Salah satu yang menyebabkan membengkaknya biaya karena pasien dan keluarganya enggan menginap di rumah singgah yang telah disediakan pihak rumah sakit
Ketua Tim UP2KP, Alexander Krisifu menyoroti hampir 99 persen pasien Papua yang dirujuk dari RSUD Jayapura yang tidak mau menginap di Rumah Singgah yang disediakan RSCM dan malah memilih tinggal di hotel.
“Sepanjang 2018, dari 220 pasien yang datang berobat di RSCM, hanya 8 yang menginap di Rumah Singgah. Ini yang buat biaya membengkak. Seharusnya biaya akomodasi yang diterima sejak dirujuk itu dipakai sehemat mungkin oleh keluarga yang mendampingi,” kata Alex yang didampingi Tim UP2KP, Jordan Mangar, Marcus Simaela, Hidayat Wairoy, Derik Pinibo dan Gusty Masan Raya.
UP2KP Siap Kawal
Dari monev ini, kata Alex, pihaknya mendengarkan dan menginput semua keluhan dan masukan terkait pelayanan pasien rujukan dari Papua. Soal tagihan, ia mengaku pihak UP2KP akan bertemu langsung Direktur RSUD Jayapura untuk mengawal dan mendorong agar utang harus segera dilunasi.

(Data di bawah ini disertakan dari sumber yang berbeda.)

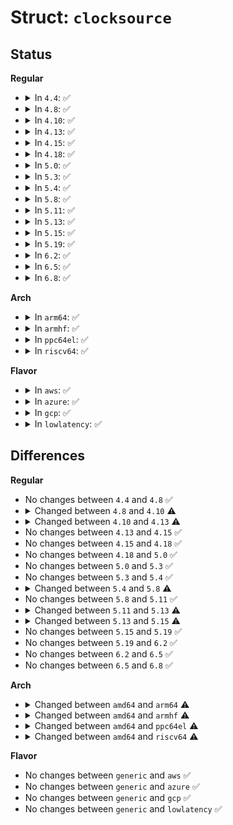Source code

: # Struct: <code>clocksource</code>

## Status
<b>Regular</b>
<ul>
<li>
<details>
<summary>In <code>4.4</code>: ✅</summary>

```c
struct clocksource {
    cycle_t (*read)(struct clocksource *);
    cycle_t mask;
    u32 mult;
    u32 shift;
    u64 max_idle_ns;
    u32 maxadj;
    struct arch_clocksource_data archdata;
    u64 max_cycles;
    const char *name;
    struct list_head list;
    int rating;
    int (*enable)(struct clocksource *);
    void (*disable)(struct clocksource *);
    long unsigned int flags;
    void (*suspend)(struct clocksource *);
    void (*resume)(struct clocksource *);
    struct list_head wd_list;
    cycle_t cs_last;
    cycle_t wd_last;
    struct module *owner;
};
```
</details>
</li>
<li>
<details>
<summary>In <code>4.8</code>: ✅</summary>

```c
struct clocksource {
    cycle_t (*read)(struct clocksource *);
    cycle_t mask;
    u32 mult;
    u32 shift;
    u64 max_idle_ns;
    u32 maxadj;
    struct arch_clocksource_data archdata;
    u64 max_cycles;
    const char *name;
    struct list_head list;
    int rating;
    int (*enable)(struct clocksource *);
    void (*disable)(struct clocksource *);
    long unsigned int flags;
    void (*suspend)(struct clocksource *);
    void (*resume)(struct clocksource *);
    struct list_head wd_list;
    cycle_t cs_last;
    cycle_t wd_last;
    struct module *owner;
};
```
</details>
</li>
<li>
<details>
<summary>In <code>4.10</code>: ✅</summary>

```c
struct clocksource {
    u64 (*read)(struct clocksource *);
    u64 mask;
    u32 mult;
    u32 shift;
    u64 max_idle_ns;
    u32 maxadj;
    struct arch_clocksource_data archdata;
    u64 max_cycles;
    const char *name;
    struct list_head list;
    int rating;
    int (*enable)(struct clocksource *);
    void (*disable)(struct clocksource *);
    long unsigned int flags;
    void (*suspend)(struct clocksource *);
    void (*resume)(struct clocksource *);
    struct list_head wd_list;
    u64 cs_last;
    u64 wd_last;
    struct module *owner;
};
```
</details>
</li>
<li>
<details>
<summary>In <code>4.13</code>: ✅</summary>

```c
struct clocksource {
    u64 (*read)(struct clocksource *);
    u64 mask;
    u32 mult;
    u32 shift;
    u64 max_idle_ns;
    u32 maxadj;
    struct arch_clocksource_data archdata;
    u64 max_cycles;
    const char *name;
    struct list_head list;
    int rating;
    int (*enable)(struct clocksource *);
    void (*disable)(struct clocksource *);
    long unsigned int flags;
    void (*suspend)(struct clocksource *);
    void (*resume)(struct clocksource *);
    void (*mark_unstable)(struct clocksource *);
    void (*tick_stable)(struct clocksource *);
    struct list_head wd_list;
    u64 cs_last;
    u64 wd_last;
    struct module *owner;
};
```
</details>
</li>
<li>
<details>
<summary>In <code>4.15</code>: ✅</summary>

```c
struct clocksource {
    u64 (*read)(struct clocksource *);
    u64 mask;
    u32 mult;
    u32 shift;
    u64 max_idle_ns;
    u32 maxadj;
    struct arch_clocksource_data archdata;
    u64 max_cycles;
    const char *name;
    struct list_head list;
    int rating;
    int (*enable)(struct clocksource *);
    void (*disable)(struct clocksource *);
    long unsigned int flags;
    void (*suspend)(struct clocksource *);
    void (*resume)(struct clocksource *);
    void (*mark_unstable)(struct clocksource *);
    void (*tick_stable)(struct clocksource *);
    struct list_head wd_list;
    u64 cs_last;
    u64 wd_last;
    struct module *owner;
};
```
</details>
</li>
<li>
<details>
<summary>In <code>4.18</code>: ✅</summary>

```c
struct clocksource {
    u64 (*read)(struct clocksource *);
    u64 mask;
    u32 mult;
    u32 shift;
    u64 max_idle_ns;
    u32 maxadj;
    struct arch_clocksource_data archdata;
    u64 max_cycles;
    const char *name;
    struct list_head list;
    int rating;
    int (*enable)(struct clocksource *);
    void (*disable)(struct clocksource *);
    long unsigned int flags;
    void (*suspend)(struct clocksource *);
    void (*resume)(struct clocksource *);
    void (*mark_unstable)(struct clocksource *);
    void (*tick_stable)(struct clocksource *);
    struct list_head wd_list;
    u64 cs_last;
    u64 wd_last;
    struct module *owner;
};
```
</details>
</li>
<li>
<details>
<summary>In <code>5.0</code>: ✅</summary>

```c
struct clocksource {
    u64 (*read)(struct clocksource *);
    u64 mask;
    u32 mult;
    u32 shift;
    u64 max_idle_ns;
    u32 maxadj;
    struct arch_clocksource_data archdata;
    u64 max_cycles;
    const char *name;
    struct list_head list;
    int rating;
    int (*enable)(struct clocksource *);
    void (*disable)(struct clocksource *);
    long unsigned int flags;
    void (*suspend)(struct clocksource *);
    void (*resume)(struct clocksource *);
    void (*mark_unstable)(struct clocksource *);
    void (*tick_stable)(struct clocksource *);
    struct list_head wd_list;
    u64 cs_last;
    u64 wd_last;
    struct module *owner;
};
```
</details>
</li>
<li>
<details>
<summary>In <code>5.3</code>: ✅</summary>

```c
struct clocksource {
    u64 (*read)(struct clocksource *);
    u64 mask;
    u32 mult;
    u32 shift;
    u64 max_idle_ns;
    u32 maxadj;
    struct arch_clocksource_data archdata;
    u64 max_cycles;
    const char *name;
    struct list_head list;
    int rating;
    int (*enable)(struct clocksource *);
    void (*disable)(struct clocksource *);
    long unsigned int flags;
    void (*suspend)(struct clocksource *);
    void (*resume)(struct clocksource *);
    void (*mark_unstable)(struct clocksource *);
    void (*tick_stable)(struct clocksource *);
    struct list_head wd_list;
    u64 cs_last;
    u64 wd_last;
    struct module *owner;
};
```
</details>
</li>
<li>
<details>
<summary>In <code>5.4</code>: ✅</summary>

```c
struct clocksource {
    u64 (*read)(struct clocksource *);
    u64 mask;
    u32 mult;
    u32 shift;
    u64 max_idle_ns;
    u32 maxadj;
    struct arch_clocksource_data archdata;
    u64 max_cycles;
    const char *name;
    struct list_head list;
    int rating;
    int (*enable)(struct clocksource *);
    void (*disable)(struct clocksource *);
    long unsigned int flags;
    void (*suspend)(struct clocksource *);
    void (*resume)(struct clocksource *);
    void (*mark_unstable)(struct clocksource *);
    void (*tick_stable)(struct clocksource *);
    struct list_head wd_list;
    u64 cs_last;
    u64 wd_last;
    struct module *owner;
};
```
</details>
</li>
<li>
<details>
<summary>In <code>5.8</code>: ✅</summary>

```c
struct clocksource {
    u64 (*read)(struct clocksource *);
    u64 mask;
    u32 mult;
    u32 shift;
    u64 max_idle_ns;
    u32 maxadj;
    u64 max_cycles;
    const char *name;
    struct list_head list;
    int rating;
    enum vdso_clock_mode vdso_clock_mode;
    long unsigned int flags;
    int (*enable)(struct clocksource *);
    void (*disable)(struct clocksource *);
    void (*suspend)(struct clocksource *);
    void (*resume)(struct clocksource *);
    void (*mark_unstable)(struct clocksource *);
    void (*tick_stable)(struct clocksource *);
    struct list_head wd_list;
    u64 cs_last;
    u64 wd_last;
    struct module *owner;
};
```
</details>
</li>
<li>
<details>
<summary>In <code>5.11</code>: ✅</summary>

```c
struct clocksource {
    u64 (*read)(struct clocksource *);
    u64 mask;
    u32 mult;
    u32 shift;
    u64 max_idle_ns;
    u32 maxadj;
    u64 max_cycles;
    const char *name;
    struct list_head list;
    int rating;
    enum vdso_clock_mode vdso_clock_mode;
    long unsigned int flags;
    int (*enable)(struct clocksource *);
    void (*disable)(struct clocksource *);
    void (*suspend)(struct clocksource *);
    void (*resume)(struct clocksource *);
    void (*mark_unstable)(struct clocksource *);
    void (*tick_stable)(struct clocksource *);
    struct list_head wd_list;
    u64 cs_last;
    u64 wd_last;
    struct module *owner;
};
```
</details>
</li>
<li>
<details>
<summary>In <code>5.13</code>: ✅</summary>

```c
struct clocksource {
    u64 (*read)(struct clocksource *);
    u64 mask;
    u32 mult;
    u32 shift;
    u64 max_idle_ns;
    u32 maxadj;
    u64 max_cycles;
    const char *name;
    struct list_head list;
    int rating;
    enum clocksource_ids id;
    enum vdso_clock_mode vdso_clock_mode;
    long unsigned int flags;
    int (*enable)(struct clocksource *);
    void (*disable)(struct clocksource *);
    void (*suspend)(struct clocksource *);
    void (*resume)(struct clocksource *);
    void (*mark_unstable)(struct clocksource *);
    void (*tick_stable)(struct clocksource *);
    struct list_head wd_list;
    u64 cs_last;
    u64 wd_last;
    struct module *owner;
};
```
</details>
</li>
<li>
<details>
<summary>In <code>5.15</code>: ✅</summary>

```c
struct clocksource {
    u64 (*read)(struct clocksource *);
    u64 mask;
    u32 mult;
    u32 shift;
    u64 max_idle_ns;
    u32 maxadj;
    u32 uncertainty_margin;
    u64 max_cycles;
    const char *name;
    struct list_head list;
    int rating;
    enum clocksource_ids id;
    enum vdso_clock_mode vdso_clock_mode;
    long unsigned int flags;
    int (*enable)(struct clocksource *);
    void (*disable)(struct clocksource *);
    void (*suspend)(struct clocksource *);
    void (*resume)(struct clocksource *);
    void (*mark_unstable)(struct clocksource *);
    void (*tick_stable)(struct clocksource *);
    struct list_head wd_list;
    u64 cs_last;
    u64 wd_last;
    struct module *owner;
};
```
</details>
</li>
<li>
<details>
<summary>In <code>5.19</code>: ✅</summary>

```c
struct clocksource {
    u64 (*read)(struct clocksource *);
    u64 mask;
    u32 mult;
    u32 shift;
    u64 max_idle_ns;
    u32 maxadj;
    u32 uncertainty_margin;
    u64 max_cycles;
    const char *name;
    struct list_head list;
    int rating;
    enum clocksource_ids id;
    enum vdso_clock_mode vdso_clock_mode;
    long unsigned int flags;
    int (*enable)(struct clocksource *);
    void (*disable)(struct clocksource *);
    void (*suspend)(struct clocksource *);
    void (*resume)(struct clocksource *);
    void (*mark_unstable)(struct clocksource *);
    void (*tick_stable)(struct clocksource *);
    struct list_head wd_list;
    u64 cs_last;
    u64 wd_last;
    struct module *owner;
};
```
</details>
</li>
<li>
<details>
<summary>In <code>6.2</code>: ✅</summary>

```c
struct clocksource {
    u64 (*read)(struct clocksource *);
    u64 mask;
    u32 mult;
    u32 shift;
    u64 max_idle_ns;
    u32 maxadj;
    u32 uncertainty_margin;
    u64 max_cycles;
    const char *name;
    struct list_head list;
    int rating;
    enum clocksource_ids id;
    enum vdso_clock_mode vdso_clock_mode;
    long unsigned int flags;
    int (*enable)(struct clocksource *);
    void (*disable)(struct clocksource *);
    void (*suspend)(struct clocksource *);
    void (*resume)(struct clocksource *);
    void (*mark_unstable)(struct clocksource *);
    void (*tick_stable)(struct clocksource *);
    struct list_head wd_list;
    u64 cs_last;
    u64 wd_last;
    struct module *owner;
};
```
</details>
</li>
<li>
<details>
<summary>In <code>6.5</code>: ✅</summary>

```c
struct clocksource {
    u64 (*read)(struct clocksource *);
    u64 mask;
    u32 mult;
    u32 shift;
    u64 max_idle_ns;
    u32 maxadj;
    u32 uncertainty_margin;
    u64 max_cycles;
    const char *name;
    struct list_head list;
    int rating;
    enum clocksource_ids id;
    enum vdso_clock_mode vdso_clock_mode;
    long unsigned int flags;
    int (*enable)(struct clocksource *);
    void (*disable)(struct clocksource *);
    void (*suspend)(struct clocksource *);
    void (*resume)(struct clocksource *);
    void (*mark_unstable)(struct clocksource *);
    void (*tick_stable)(struct clocksource *);
    struct list_head wd_list;
    u64 cs_last;
    u64 wd_last;
    struct module *owner;
};
```
</details>
</li>
<li>
<details>
<summary>In <code>6.8</code>: ✅</summary>

```c
struct clocksource {
    u64 (*read)(struct clocksource *);
    u64 mask;
    u32 mult;
    u32 shift;
    u64 max_idle_ns;
    u32 maxadj;
    u32 uncertainty_margin;
    u64 max_cycles;
    const char *name;
    struct list_head list;
    int rating;
    enum clocksource_ids id;
    enum vdso_clock_mode vdso_clock_mode;
    long unsigned int flags;
    int (*enable)(struct clocksource *);
    void (*disable)(struct clocksource *);
    void (*suspend)(struct clocksource *);
    void (*resume)(struct clocksource *);
    void (*mark_unstable)(struct clocksource *);
    void (*tick_stable)(struct clocksource *);
    struct list_head wd_list;
    u64 cs_last;
    u64 wd_last;
    struct module *owner;
};
```
</details>
</li>
</ul>
<b>Arch</b>
<ul>
<li>
<details>
<summary>In <code>arm64</code>: ✅</summary>

```c
struct clocksource {
    u64 (*read)(struct clocksource *);
    u64 mask;
    u32 mult;
    u32 shift;
    u64 max_idle_ns;
    u32 maxadj;
    struct arch_clocksource_data archdata;
    u64 max_cycles;
    const char *name;
    struct list_head list;
    int rating;
    int (*enable)(struct clocksource *);
    void (*disable)(struct clocksource *);
    long unsigned int flags;
    void (*suspend)(struct clocksource *);
    void (*resume)(struct clocksource *);
    void (*mark_unstable)(struct clocksource *);
    void (*tick_stable)(struct clocksource *);
    struct module *owner;
};
```
</details>
</li>
<li>
<details>
<summary>In <code>armhf</code>: ✅</summary>

```c
struct clocksource {
    u64 (*read)(struct clocksource *);
    u64 mask;
    u32 mult;
    u32 shift;
    u64 max_idle_ns;
    u32 maxadj;
    struct arch_clocksource_data archdata;
    u64 max_cycles;
    const char *name;
    struct list_head list;
    int rating;
    int (*enable)(struct clocksource *);
    void (*disable)(struct clocksource *);
    long unsigned int flags;
    void (*suspend)(struct clocksource *);
    void (*resume)(struct clocksource *);
    void (*mark_unstable)(struct clocksource *);
    void (*tick_stable)(struct clocksource *);
    struct module *owner;
};
```
</details>
</li>
<li>
<details>
<summary>In <code>ppc64el</code>: ✅</summary>

```c
struct clocksource {
    u64 (*read)(struct clocksource *);
    u64 mask;
    u32 mult;
    u32 shift;
    u64 max_idle_ns;
    u32 maxadj;
    u64 max_cycles;
    const char *name;
    struct list_head list;
    int rating;
    int (*enable)(struct clocksource *);
    void (*disable)(struct clocksource *);
    long unsigned int flags;
    void (*suspend)(struct clocksource *);
    void (*resume)(struct clocksource *);
    void (*mark_unstable)(struct clocksource *);
    void (*tick_stable)(struct clocksource *);
    struct module *owner;
};
```
</details>
</li>
<li>
<details>
<summary>In <code>riscv64</code>: ✅</summary>

```c
struct clocksource {
    u64 (*read)(struct clocksource *);
    u64 mask;
    u32 mult;
    u32 shift;
    u64 max_idle_ns;
    u32 maxadj;
    u64 max_cycles;
    const char *name;
    struct list_head list;
    int rating;
    int (*enable)(struct clocksource *);
    void (*disable)(struct clocksource *);
    long unsigned int flags;
    void (*suspend)(struct clocksource *);
    void (*resume)(struct clocksource *);
    void (*mark_unstable)(struct clocksource *);
    void (*tick_stable)(struct clocksource *);
    struct module *owner;
};
```
</details>
</li>
</ul>
<b>Flavor</b>
<ul>
<li>
<details>
<summary>In <code>aws</code>: ✅</summary>

```c
struct clocksource {
    u64 (*read)(struct clocksource *);
    u64 mask;
    u32 mult;
    u32 shift;
    u64 max_idle_ns;
    u32 maxadj;
    struct arch_clocksource_data archdata;
    u64 max_cycles;
    const char *name;
    struct list_head list;
    int rating;
    int (*enable)(struct clocksource *);
    void (*disable)(struct clocksource *);
    long unsigned int flags;
    void (*suspend)(struct clocksource *);
    void (*resume)(struct clocksource *);
    void (*mark_unstable)(struct clocksource *);
    void (*tick_stable)(struct clocksource *);
    struct list_head wd_list;
    u64 cs_last;
    u64 wd_last;
    struct module *owner;
};
```
</details>
</li>
<li>
<details>
<summary>In <code>azure</code>: ✅</summary>

```c
struct clocksource {
    u64 (*read)(struct clocksource *);
    u64 mask;
    u32 mult;
    u32 shift;
    u64 max_idle_ns;
    u32 maxadj;
    struct arch_clocksource_data archdata;
    u64 max_cycles;
    const char *name;
    struct list_head list;
    int rating;
    int (*enable)(struct clocksource *);
    void (*disable)(struct clocksource *);
    long unsigned int flags;
    void (*suspend)(struct clocksource *);
    void (*resume)(struct clocksource *);
    void (*mark_unstable)(struct clocksource *);
    void (*tick_stable)(struct clocksource *);
    struct list_head wd_list;
    u64 cs_last;
    u64 wd_last;
    struct module *owner;
};
```
</details>
</li>
<li>
<details>
<summary>In <code>gcp</code>: ✅</summary>

```c
struct clocksource {
    u64 (*read)(struct clocksource *);
    u64 mask;
    u32 mult;
    u32 shift;
    u64 max_idle_ns;
    u32 maxadj;
    struct arch_clocksource_data archdata;
    u64 max_cycles;
    const char *name;
    struct list_head list;
    int rating;
    int (*enable)(struct clocksource *);
    void (*disable)(struct clocksource *);
    long unsigned int flags;
    void (*suspend)(struct clocksource *);
    void (*resume)(struct clocksource *);
    void (*mark_unstable)(struct clocksource *);
    void (*tick_stable)(struct clocksource *);
    struct list_head wd_list;
    u64 cs_last;
    u64 wd_last;
    struct module *owner;
};
```
</details>
</li>
<li>
<details>
<summary>In <code>lowlatency</code>: ✅</summary>

```c
struct clocksource {
    u64 (*read)(struct clocksource *);
    u64 mask;
    u32 mult;
    u32 shift;
    u64 max_idle_ns;
    u32 maxadj;
    struct arch_clocksource_data archdata;
    u64 max_cycles;
    const char *name;
    struct list_head list;
    int rating;
    int (*enable)(struct clocksource *);
    void (*disable)(struct clocksource *);
    long unsigned int flags;
    void (*suspend)(struct clocksource *);
    void (*resume)(struct clocksource *);
    void (*mark_unstable)(struct clocksource *);
    void (*tick_stable)(struct clocksource *);
    struct list_head wd_list;
    u64 cs_last;
    u64 wd_last;
    struct module *owner;
};
```
</details>
</li>
</ul>

## Differences
<b>Regular</b>
<ul>
<li>
No changes between <code>4.4</code> and <code>4.8</code> ✅
</li>
<li>
<details>
<summary>Changed between <code>4.8</code> and <code>4.10</code> ⚠️</summary>
<ul>
<li>
<b>Field type changed. </b>
<code>cycle_t (*read)(struct clocksource *)</code> ➡️ <code>u64 (*read)(struct clocksource *)</code>
</li>
<li>
<b>Field type changed. </b>
<code>cycle_t mask</code> ➡️ <code>u64 mask</code>
</li>
<li>
<b>Field type changed. </b>
<code>cycle_t cs_last</code> ➡️ <code>u64 cs_last</code>
</li>
<li>
<b>Field type changed. </b>
<code>cycle_t wd_last</code> ➡️ <code>u64 wd_last</code>
</li>
</ul>
</details>
</li>
<li>
<details>
<summary>Changed between <code>4.10</code> and <code>4.13</code> ⚠️</summary>
<ul>
<li>
<b>Field added. </b>
<code>void (*mark_unstable)(struct clocksource *)</code>
</li>
<li>
<b>Field added. </b>
<code>void (*tick_stable)(struct clocksource *)</code>
</li>
</ul>
</details>
</li>
<li>
No changes between <code>4.13</code> and <code>4.15</code> ✅
</li>
<li>
No changes between <code>4.15</code> and <code>4.18</code> ✅
</li>
<li>
No changes between <code>4.18</code> and <code>5.0</code> ✅
</li>
<li>
No changes between <code>5.0</code> and <code>5.3</code> ✅
</li>
<li>
No changes between <code>5.3</code> and <code>5.4</code> ✅
</li>
<li>
<details>
<summary>Changed between <code>5.4</code> and <code>5.8</code> ⚠️</summary>
<ul>
<li>
<b>Field added. </b>
<code>enum vdso_clock_mode vdso_clock_mode</code>
</li>
<li>
<b>Field removed. </b>
<code>struct arch_clocksource_data archdata</code>
</li>
</ul>
</details>
</li>
<li>
No changes between <code>5.8</code> and <code>5.11</code> ✅
</li>
<li>
<details>
<summary>Changed between <code>5.11</code> and <code>5.13</code> ⚠️</summary>
<ul>
<li>
<b>Field added. </b>
<code>enum clocksource_ids id</code>
</li>
</ul>
</details>
</li>
<li>
<details>
<summary>Changed between <code>5.13</code> and <code>5.15</code> ⚠️</summary>
<ul>
<li>
<b>Field added. </b>
<code>u32 uncertainty_margin</code>
</li>
</ul>
</details>
</li>
<li>
No changes between <code>5.15</code> and <code>5.19</code> ✅
</li>
<li>
No changes between <code>5.19</code> and <code>6.2</code> ✅
</li>
<li>
No changes between <code>6.2</code> and <code>6.5</code> ✅
</li>
<li>
No changes between <code>6.5</code> and <code>6.8</code> ✅
</li>
</ul>
<b>Arch</b>
<ul>
<li>
<details>
<summary>Changed between <code>amd64</code> and <code>arm64</code> ⚠️</summary>
<ul>
<li>
<b>Field removed. </b>
<code>struct list_head wd_list</code>
</li>
<li>
<b>Field removed. </b>
<code>u64 cs_last</code>
</li>
<li>
<b>Field removed. </b>
<code>u64 wd_last</code>
</li>
</ul>
</details>
</li>
<li>
<details>
<summary>Changed between <code>amd64</code> and <code>armhf</code> ⚠️</summary>
<ul>
<li>
<b>Field removed. </b>
<code>struct list_head wd_list</code>
</li>
<li>
<b>Field removed. </b>
<code>u64 cs_last</code>
</li>
<li>
<b>Field removed. </b>
<code>u64 wd_last</code>
</li>
</ul>
</details>
</li>
<li>
<details>
<summary>Changed between <code>amd64</code> and <code>ppc64el</code> ⚠️</summary>
<ul>
<li>
<b>Field removed. </b>
<code>struct arch_clocksource_data archdata</code>
</li>
<li>
<b>Field removed. </b>
<code>struct list_head wd_list</code>
</li>
<li>
<b>Field removed. </b>
<code>u64 cs_last</code>
</li>
<li>
<b>Field removed. </b>
<code>u64 wd_last</code>
</li>
</ul>
</details>
</li>
<li>
<details>
<summary>Changed between <code>amd64</code> and <code>riscv64</code> ⚠️</summary>
<ul>
<li>
<b>Field removed. </b>
<code>struct arch_clocksource_data archdata</code>
</li>
<li>
<b>Field removed. </b>
<code>struct list_head wd_list</code>
</li>
<li>
<b>Field removed. </b>
<code>u64 cs_last</code>
</li>
<li>
<b>Field removed. </b>
<code>u64 wd_last</code>
</li>
</ul>
</details>
</li>
</ul>
<b>Flavor</b>
<ul>
<li>
No changes between <code>generic</code> and <code>aws</code> ✅
</li>
<li>
No changes between <code>generic</code> and <code>azure</code> ✅
</li>
<li>
No changes between <code>generic</code> and <code>gcp</code> ✅
</li>
<li>
No changes between <code>generic</code> and <code>lowlatency</code> ✅
</li>
</ul>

Alex menilai, RSCM merupakan salah satu rumah sakit Type A Plus yang cukup baik melayani pasien Papua selama ini. Oleh karena itu, Pemerintah Provinsi Papua, dalam hal ini RSUD Jayapura harus juga memikirkan perpanjangan kelanjutan kerjasama dengan melunasi kewajibannya. Sebab pagu anggaran setiap tahun bagi pelayanan rujukan ke luar Papua sangat besar.
“Kemudian, tentang keluhan soal banyak pasien yang datang tanpa identitas lengkap dan Surat Jaminan, kami minta RSCM dan RSUD Jayapura memperbaiki komunikasi agar setiap pasien yang dirujuk. Satu dua hari sebelum berangkat, harus ada komunikasi, termasuk mengecek administrasinya. Kasihan, nanti menyusahkan pasien dan keluarga yang sudah jauh-jauh datang berobat di Jakarta,” jelasnya.
Rombongan UP2KP di kesempatan itu juga mengunjungi beberapa pasien asal Papua yang dirujuk menggunakan KPS diantaranya Yusup Dumweng Opki (11 th) yang menderita tumor di pergelangan kaki dan mama Yelina Logo yang menderita tumor saluran kencing dan tengah menunggu waktu operasi.